Is the Gas Hose Hosing Us?

As promised yesterday, Part Two of Gas Wars. As I mentioned, my personal interest in gas prices is negligible, I barely use the witches' brew of variously compounded formulations, my 32 year old pickup runs on propane. I was really surprised to find "hot fuel" was an issue at all, but a quick Google shows over 4 million entries.

The issue has to do with basic physics, ie, gasoline expands as it heats up, diesel less so, about 60% that of gasoline. The national standard volumetric gallon is 231 cubic inches, that being the volume of a 60 degree gallon. Hawaii is excepted, they recalibrated to 80 degrees during the old OPEC embargo days. The result in plain terms is, if you buy gas that is 90 degrees, you will get fewer BTUs and fewer miles out of that expanded gallon. Other hand, if you buy gas at 10 degrees, you get a bargain.

As I said, the issue surprised me, propane in Texas has been sold retail by temperature compensated meters for over twenty years, required by law. Gasoline and diesel are traded at the wholesale level all the way to the retailer in temperature compensated gallons. The retail marketer is required by EPA to "take the temperature" of its storage tanks daily to better detect leaks, so they cannot plead ignorance. Just for fun, next time you fill up, ask the clerk what the tank temp is today. If they claim they don't know, whisper "EPA", you will get someone's attention.

An aside here; there is an urban myth going around that one should buy in the AM when the gas is cool. Bunk! A double walled underground tank is a fairly efficient thermos bottle. Given the turnover in a 35,000 gallon tank, you will buy gas at about the temperature the truck delivering it registered.

The National Institute of Standards and Technology testified before Congress that this was not a pressing issue, as the national average temperature of retail gasoline was about 64 degrees. True enough, but that is national. I don't give a rat's what the annual mean temp is in Green Bay, me and thee care about Texas. Some states are about a wash year round, some consumers benefit (Minnesota makes it illegal for retailers to sell "honest", or temp compensated gallons) but southwest states' consumers are getting hosed. LA Times, May 23rd estimated a real cost of 8 cents per gallon.
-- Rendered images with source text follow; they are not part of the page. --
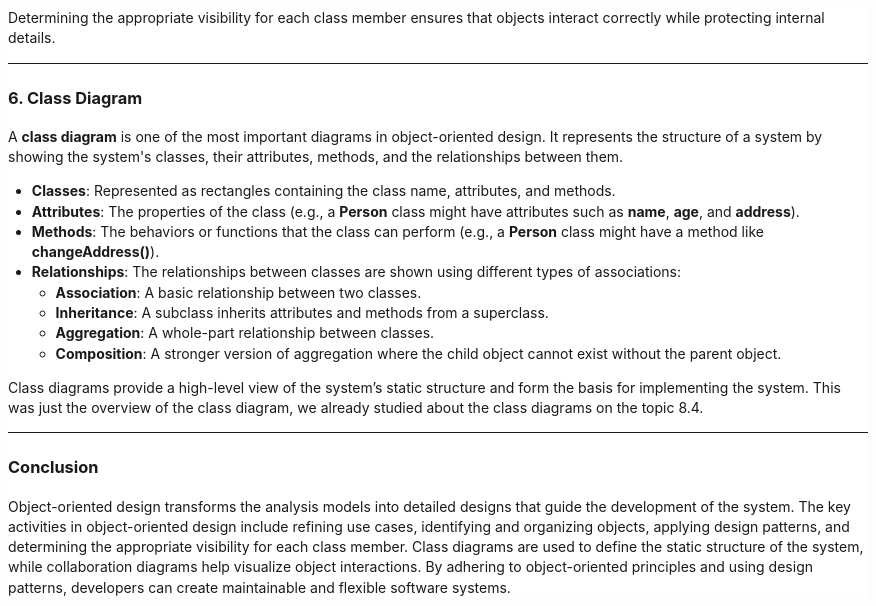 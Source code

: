 Determining the appropriate visibility for each class member ensures that objects interact correctly while protecting internal details.

***

### **6. Class Diagram**

A **class diagram** is one of the most important diagrams in object-oriented design. It represents the structure of a system by showing the system's classes, their attributes, methods, and the relationships between them.

* **Classes**: Represented as rectangles containing the class name, attributes, and methods.
* **Attributes**: The properties of the class (e.g., a **Person** class might have attributes such as **name**, **age**, and **address**).
* **Methods**: The behaviors or functions that the class can perform (e.g., a **Person** class might have a method like **changeAddress()**).
* **Relationships**: The relationships between classes are shown using different types of associations:
  * **Association**: A basic relationship between two classes.
  * **Inheritance**: A subclass inherits attributes and methods from a superclass.
  * **Aggregation**: A whole-part relationship between classes.
  * **Composition**: A stronger version of aggregation where the child object cannot exist without the parent object.

Class diagrams provide a high-level view of the system’s static structure and form the basis for implementing the system. This was just the overview of the class diagram, we already studied about the class diagrams on the topic 8.4.

***

### **Conclusion**

Object-oriented design transforms the analysis models into detailed designs that guide the development of the system. The key activities in object-oriented design include refining use cases, identifying and organizing objects, applying design patterns, and determining the appropriate visibility for each class member. Class diagrams are used to define the static structure of the system, while collaboration diagrams help visualize object interactions. By adhering to object-oriented principles and using design patterns, developers can create maintainable and flexible software systems.

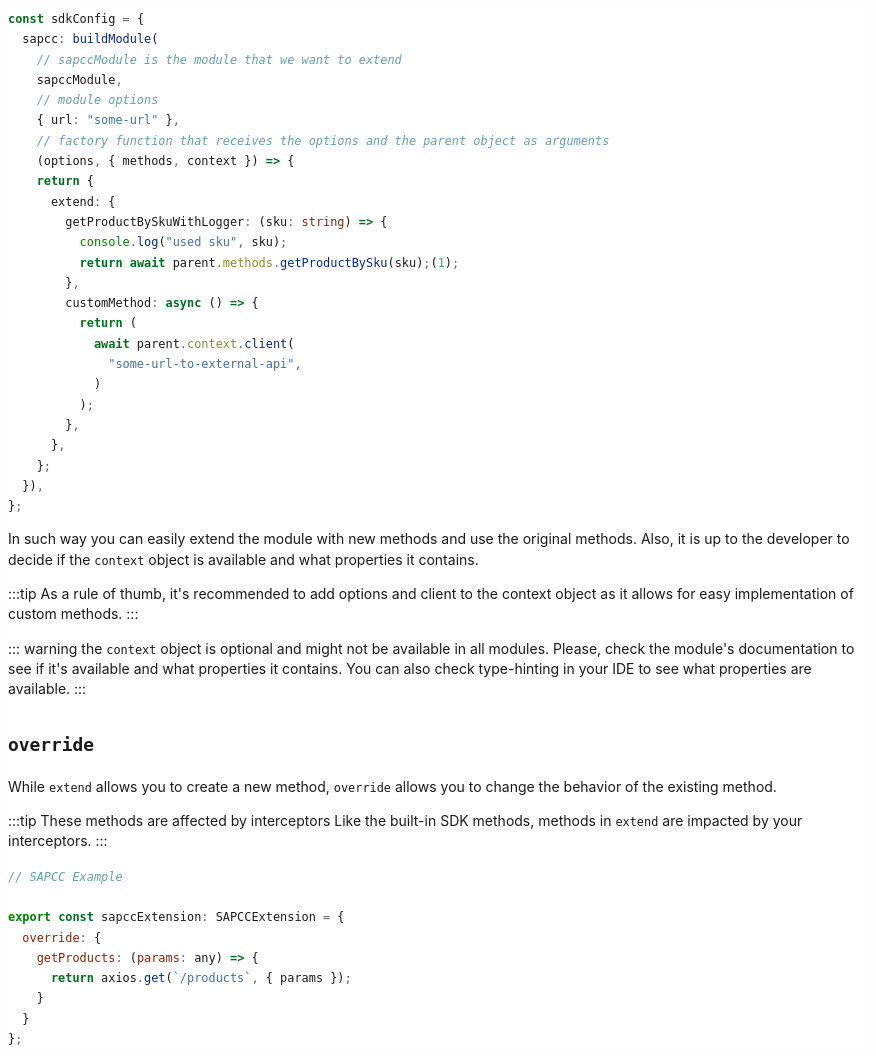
 ```ts
const sdkConfig = {
  sapcc: buildModule(
    // sapccModule is the module that we want to extend
    sapccModule, 
    // module options
    { url: "some-url" }, 
    // factory function that receives the options and the parent object as arguments
    (options, { methods, context }) => { 
    return {
      extend: {
        getProductBySkuWithLogger: (sku: string) => {
          console.log("used sku", sku);
          return await parent.methods.getProductBySku(sku);(1);
        },
        customMethod: async () => {
          return (
            await parent.context.client(
              "some-url-to-external-api",
            )
          );
        },
      },
    };
  }),
};
```
In such way you can easily extend the module with new methods and use the original methods. Also, it is up to the developer to decide if the `context` object is available and what properties it contains.

:::tip
As a rule of thumb, it's recommended to add options and client to the context object as it allows for easy implementation of custom methods.
:::

:::
warning the `context` object is optional and might not be available in all modules. Please, check the module's documentation to see if it's available and what properties it contains. You can also check type-hinting in your IDE to see what properties are available.
:::


## `override`

While `extend` allows you to create a new method, `override` allows you to change the behavior of the existing method.

:::tip 
These methods are affected by interceptors
Like the built-in SDK methods, methods in `extend` are impacted by your interceptors.
:::

```js
// SAPCC Example

export const sapccExtension: SAPCCExtension = {
  override: {
    getProducts: (params: any) => {
      return axios.get(`/products`, { params });
    }
  }
};
```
Arizona customers get the biggest hit per capita, but Texas is second only to Cal. in overall consumer cost, about $350 million per year at $3.50 a gallon.

To save the reader a lot of the debate, I cut to the chase on the lobbying. In America, we have the oil jobbers lobby, PUMP. They not only don't want temp compensators mandated, they want them made illegal! They don't want some enterprising retailer selling honest gallons and advertising that advantage. Now, move to Canada. The same people who make up PUMP in America pushed Canada to require temperature compensated meters, our Molson sipping cousins to the north were doing to the gas companies there what they do to us here. The term "raped with our pants on" comes to mind.
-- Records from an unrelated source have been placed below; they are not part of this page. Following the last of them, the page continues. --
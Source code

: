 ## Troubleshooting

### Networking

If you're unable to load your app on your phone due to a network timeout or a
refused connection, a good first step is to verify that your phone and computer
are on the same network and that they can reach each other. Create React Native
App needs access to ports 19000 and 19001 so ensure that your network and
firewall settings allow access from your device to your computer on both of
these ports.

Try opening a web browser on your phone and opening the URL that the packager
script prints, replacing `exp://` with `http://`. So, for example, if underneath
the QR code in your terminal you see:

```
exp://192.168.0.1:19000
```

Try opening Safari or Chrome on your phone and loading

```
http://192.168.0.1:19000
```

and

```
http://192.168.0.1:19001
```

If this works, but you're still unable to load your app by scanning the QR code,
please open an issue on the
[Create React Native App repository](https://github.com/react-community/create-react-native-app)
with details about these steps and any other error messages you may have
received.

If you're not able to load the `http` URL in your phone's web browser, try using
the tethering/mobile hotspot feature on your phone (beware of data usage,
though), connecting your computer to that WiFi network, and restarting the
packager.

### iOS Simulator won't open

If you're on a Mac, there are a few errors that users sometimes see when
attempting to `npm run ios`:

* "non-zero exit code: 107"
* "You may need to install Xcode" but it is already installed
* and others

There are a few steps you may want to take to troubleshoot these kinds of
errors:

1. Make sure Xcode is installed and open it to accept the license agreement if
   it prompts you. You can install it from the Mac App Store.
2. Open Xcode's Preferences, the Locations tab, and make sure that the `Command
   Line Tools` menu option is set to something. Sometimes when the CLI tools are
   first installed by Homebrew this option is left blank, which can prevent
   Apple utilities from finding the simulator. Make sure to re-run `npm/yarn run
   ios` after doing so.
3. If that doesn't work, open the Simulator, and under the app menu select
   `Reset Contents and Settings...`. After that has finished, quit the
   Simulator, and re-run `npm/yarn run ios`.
The industry will shed large and salty crocodile tears over the cost of retro-fitting pumps and tell you the annual savings would be cancelled out by a $5,000 per unit cost that would be passed to the consumer. Now Gilbarco/ Veeder Root (the company which did the propane units I'm familiar with) claims they can install at about $2,000 per, but let's not quibble. Even PUMP estimates it would cost so much to refit pumps in costs passed to consumers it would be an even wash over the course of a year. Assuming so, what about year two, year three, etc.?
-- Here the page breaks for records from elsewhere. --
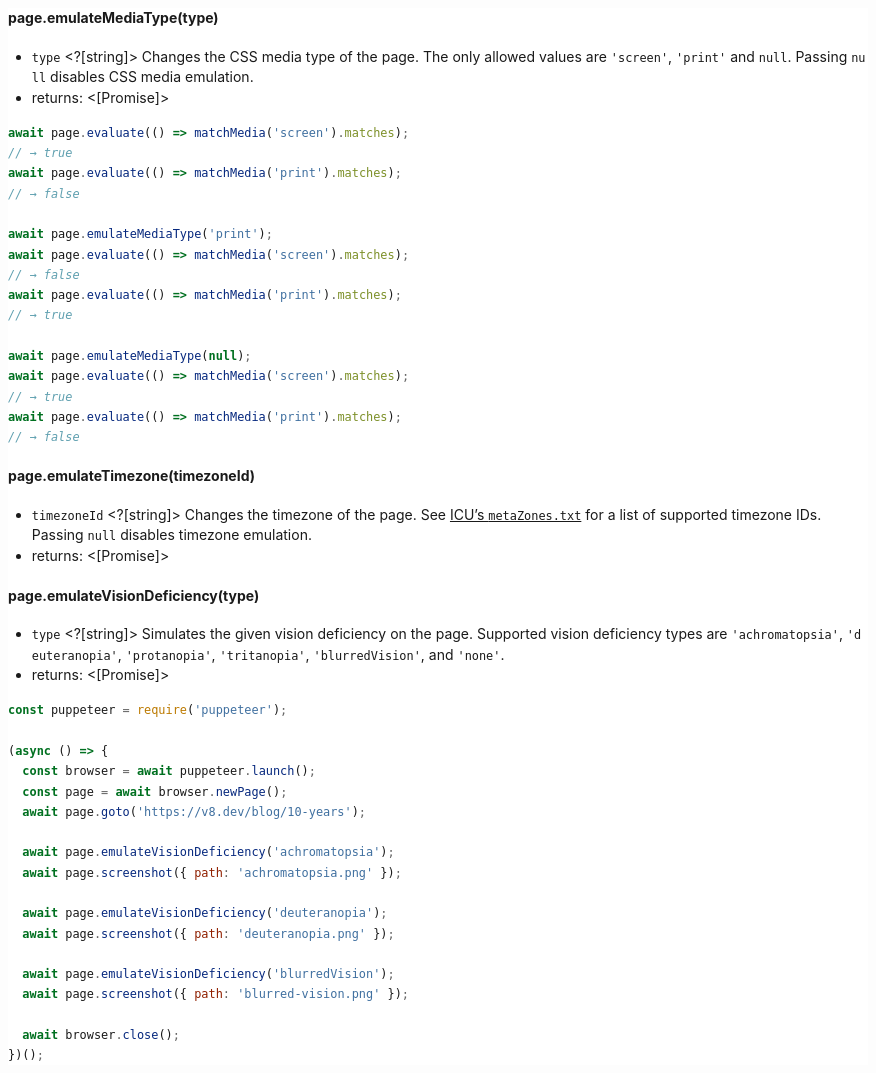 #### page.emulateMediaType(type)
- `type` <?[string]> Changes the CSS media type of the page. The only allowed values are `'screen'`, `'print'` and `null`. Passing `null` disables CSS media emulation.
- returns: <[Promise]>

```js
await page.evaluate(() => matchMedia('screen').matches);
// → true
await page.evaluate(() => matchMedia('print').matches);
// → false

await page.emulateMediaType('print');
await page.evaluate(() => matchMedia('screen').matches);
// → false
await page.evaluate(() => matchMedia('print').matches);
// → true

await page.emulateMediaType(null);
await page.evaluate(() => matchMedia('screen').matches);
// → true
await page.evaluate(() => matchMedia('print').matches);
// → false
```

#### page.emulateTimezone(timezoneId)
- `timezoneId` <?[string]> Changes the timezone of the page. See [ICU’s `metaZones.txt`](https://cs.chromium.org/chromium/src/third_party/icu/source/data/misc/metaZones.txt?rcl=faee8bc70570192d82d2978a71e2a615788597d1) for a list of supported timezone IDs. Passing `null` disables timezone emulation.
- returns: <[Promise]>

#### page.emulateVisionDeficiency(type)
- `type` <?[string]> Simulates the given vision deficiency on the page. Supported vision deficiency types are `'achromatopsia'`, `'deuteranopia'`, `'protanopia'`, `'tritanopia'`, `'blurredVision'`, and `'none'`.
- returns: <[Promise]>

```js
const puppeteer = require('puppeteer');

(async () => {
  const browser = await puppeteer.launch();
  const page = await browser.newPage();
  await page.goto('https://v8.dev/blog/10-years');

  await page.emulateVisionDeficiency('achromatopsia');
  await page.screenshot({ path: 'achromatopsia.png' });

  await page.emulateVisionDeficiency('deuteranopia');
  await page.screenshot({ path: 'deuteranopia.png' });

  await page.emulateVisionDeficiency('blurredVision');
  await page.screenshot({ path: 'blurred-vision.png' });

  await browser.close();
})();
```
PUMP will tell you further that temperature compensation would require a virtual army of inspectors to check the devices. Bunkum, bogus and horse-apples! Anyone selling any fuel has their pumps "proved" at least annually. I can tell you from experience, if our propane meter prover forgot to call us, we called them since wear goes both ways. Often as not, we would find our meter giving away as much as a half gallon per hundred, it was in our interest to have annual inspections.

This is not exactly a local issue in that the city doesn't have the authority to mandate one way or the other. I make this exception in that it is a local pocketbook issue. Last Texas Legislature had two bills on this introduced, both died in committee. Our local Representative Drew Darby has been out of state, I could not ask him, but in fairness, it is unlikely he ever got the chance to vote yea or nay last session, as the bills never hit the floor. I can say his aide was as surprised as I was, this might be an issue we want to encourage Rep. Darby to get behind.

Going back to yesterday's drive-off theft article, I might be more sympathetic to local retailer losses by theft if they did not benefit from institutionalized volumetric theft from their customers. One local option that does come to mind involves that old-fashioned free market. Long before wholesalers had temp compensated pumps available, they sold "net", or compensated gallons by adjusting gross gallons to that day's temp, up or down. If local fleet and gov't buyers insisted on net gallons per the daily EPA temp report, retailers might see an advantage to the cost of tempertature compensators for the rest of us.